Please write out the whole listing that follows exactly; the pictures stay out.

═════ GIVEN ENTRIES

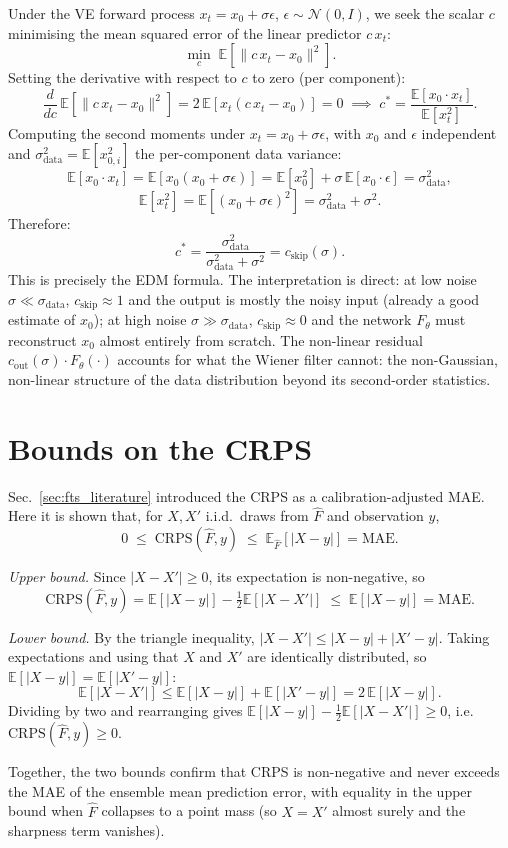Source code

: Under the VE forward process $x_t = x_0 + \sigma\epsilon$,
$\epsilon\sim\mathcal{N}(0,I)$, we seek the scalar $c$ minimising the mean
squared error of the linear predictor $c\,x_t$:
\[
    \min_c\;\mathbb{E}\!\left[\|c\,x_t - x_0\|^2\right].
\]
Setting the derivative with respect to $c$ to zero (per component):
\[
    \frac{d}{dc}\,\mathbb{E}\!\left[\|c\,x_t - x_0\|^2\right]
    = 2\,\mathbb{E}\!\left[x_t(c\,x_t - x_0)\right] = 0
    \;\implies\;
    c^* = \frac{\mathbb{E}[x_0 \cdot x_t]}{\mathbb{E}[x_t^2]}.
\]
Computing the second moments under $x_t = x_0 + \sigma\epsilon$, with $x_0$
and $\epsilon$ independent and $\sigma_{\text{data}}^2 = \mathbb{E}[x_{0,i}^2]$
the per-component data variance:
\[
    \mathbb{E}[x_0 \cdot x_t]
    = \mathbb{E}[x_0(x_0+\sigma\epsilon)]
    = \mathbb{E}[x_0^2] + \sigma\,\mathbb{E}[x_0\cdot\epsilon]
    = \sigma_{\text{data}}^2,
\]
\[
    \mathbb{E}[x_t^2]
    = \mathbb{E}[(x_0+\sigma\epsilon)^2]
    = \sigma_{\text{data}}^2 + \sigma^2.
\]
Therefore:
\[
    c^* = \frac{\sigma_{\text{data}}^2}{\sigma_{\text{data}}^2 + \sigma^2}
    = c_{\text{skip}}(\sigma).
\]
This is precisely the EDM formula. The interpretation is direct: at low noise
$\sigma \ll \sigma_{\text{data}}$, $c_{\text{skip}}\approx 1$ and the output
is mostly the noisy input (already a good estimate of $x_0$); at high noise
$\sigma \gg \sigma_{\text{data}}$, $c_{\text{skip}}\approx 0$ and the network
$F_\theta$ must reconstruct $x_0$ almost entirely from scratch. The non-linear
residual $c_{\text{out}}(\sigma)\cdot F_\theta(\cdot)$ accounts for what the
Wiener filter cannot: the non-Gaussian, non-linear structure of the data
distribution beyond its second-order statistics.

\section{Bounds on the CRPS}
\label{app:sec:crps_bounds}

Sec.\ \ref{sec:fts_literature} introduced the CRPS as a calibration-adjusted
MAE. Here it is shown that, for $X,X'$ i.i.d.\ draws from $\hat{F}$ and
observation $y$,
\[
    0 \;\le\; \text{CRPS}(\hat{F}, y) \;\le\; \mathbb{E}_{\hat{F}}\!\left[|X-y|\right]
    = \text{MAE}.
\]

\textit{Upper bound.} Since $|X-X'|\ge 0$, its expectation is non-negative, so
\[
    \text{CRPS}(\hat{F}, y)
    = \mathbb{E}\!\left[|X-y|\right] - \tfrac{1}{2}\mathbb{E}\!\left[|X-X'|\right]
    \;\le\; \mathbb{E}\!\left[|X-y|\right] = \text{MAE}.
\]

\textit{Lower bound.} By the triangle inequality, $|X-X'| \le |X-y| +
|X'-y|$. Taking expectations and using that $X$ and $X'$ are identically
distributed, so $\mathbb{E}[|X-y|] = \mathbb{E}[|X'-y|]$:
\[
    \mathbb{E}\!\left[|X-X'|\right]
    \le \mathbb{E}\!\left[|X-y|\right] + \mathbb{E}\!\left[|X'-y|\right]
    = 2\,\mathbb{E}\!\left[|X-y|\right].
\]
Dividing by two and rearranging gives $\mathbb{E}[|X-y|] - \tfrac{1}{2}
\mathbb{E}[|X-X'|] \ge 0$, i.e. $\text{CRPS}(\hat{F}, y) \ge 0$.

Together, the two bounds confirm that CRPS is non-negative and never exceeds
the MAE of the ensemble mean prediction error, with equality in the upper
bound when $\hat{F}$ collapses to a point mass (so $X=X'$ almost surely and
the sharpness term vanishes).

══════════

TASK RESULT:
Source code

: Under the VE forward process $x_t = x_0 + \sigma\epsilon$,
$\epsilon\sim\mathcal{N}(0,I)$, we seek the scalar $c$ minimising the mean
squared error of the linear predictor $c\,x_t$:
\[
    \min_c\;\mathbb{E}\!\left[\|c\,x_t - x_0\|^2\right].
\]
Setting the derivative with respect to $c$ to zero (per component):
\[
    \frac{d}{dc}\,\mathbb{E}\!\left[\|c\,x_t - x_0\|^2\right]
    = 2\,\mathbb{E}\!\left[x_t(c\,x_t - x_0)\right] = 0
    \;\implies\;
    c^* = \frac{\mathbb{E}[x_0 \cdot x_t]}{\mathbb{E}[x_t^2]}.
\]
Computing the second moments under $x_t = x_0 + \sigma\epsilon$, with $x_0$
and $\epsilon$ independent and $\sigma_{\text{data}}^2 = \mathbb{E}[x_{0,i}^2]$
the per-component data variance:
\[
    \mathbb{E}[x_0 \cdot x_t]
    = \mathbb{E}[x_0(x_0+\sigma\epsilon)]
    = \mathbb{E}[x_0^2] + \sigma\,\mathbb{E}[x_0\cdot\epsilon]
    = \sigma_{\text{data}}^2,
\]
\[
    \mathbb{E}[x_t^2]
    = \mathbb{E}[(x_0+\sigma\epsilon)^2]
    = \sigma_{\text{data}}^2 + \sigma^2.
\]
Therefore:
\[
    c^* = \frac{\sigma_{\text{data}}^2}{\sigma_{\text{data}}^2 + \sigma^2}
    = c_{\text{skip}}(\sigma).
\]
This is precisely the EDM formula. The interpretation is direct: at low noise
$\sigma \ll \sigma_{\text{data}}$, $c_{\text{skip}}\approx 1$ and the output
is mostly the noisy input (already a good estimate of $x_0$); at high noise
$\sigma \gg \sigma_{\text{data}}$, $c_{\text{skip}}\approx 0$ and the network
$F_\theta$ must reconstruct $x_0$ almost entirely from scratch. The non-linear
residual $c_{\text{out}}(\sigma)\cdot F_\theta(\cdot)$ accounts for what the
Wiener filter cannot: the non-Gaussian, non-linear structure of the data
distribution beyond its second-order statistics.

\section{Bounds on the CRPS}
\label{app:sec:crps_bounds}

Sec.\ \ref{sec:fts_literature} introduced the CRPS as a calibration-adjusted
MAE. Here it is shown that, for $X,X'$ i.i.d.\ draws from $\hat{F}$ and
observation $y$,
\[
    0 \;\le\; \text{CRPS}(\hat{F}, y) \;\le\; \mathbb{E}_{\hat{F}}\!\left[|X-y|\right]
    = \text{MAE}.
\]

\textit{Upper bound.} Since $|X-X'|\ge 0$, its expectation is non-negative, so
\[
    \text{CRPS}(\hat{F}, y)
    = \mathbb{E}\!\left[|X-y|\right] - \tfrac{1}{2}\mathbb{E}\!\left[|X-X'|\right]
    \;\le\; \mathbb{E}\!\left[|X-y|\right] = \text{MAE}.
\]

\textit{Lower bound.} By the triangle inequality, $|X-X'| \le |X-y| +
|X'-y|$. Taking expectations and using that $X$ and $X'$ are identically
distributed, so $\mathbb{E}[|X-y|] = \mathbb{E}[|X'-y|]$:
\[
    \mathbb{E}\!\left[|X-X'|\right]
    \le \mathbb{E}\!\left[|X-y|\right] + \mathbb{E}\!\left[|X'-y|\right]
    = 2\,\mathbb{E}\!\left[|X-y|\right].
\]
Dividing by two and rearranging gives $\mathbb{E}[|X-y|] - \tfrac{1}{2}
\mathbb{E}[|X-X'|] \ge 0$, i.e. $\text{CRPS}(\hat{F}, y) \ge 0$.

Together, the two bounds confirm that CRPS is non-negative and never exceeds
the MAE of the ensemble mean prediction error, with equality in the upper
bound when $\hat{F}$ collapses to a point mass (so $X=X'$ almost surely and
the sharpness term vanishes).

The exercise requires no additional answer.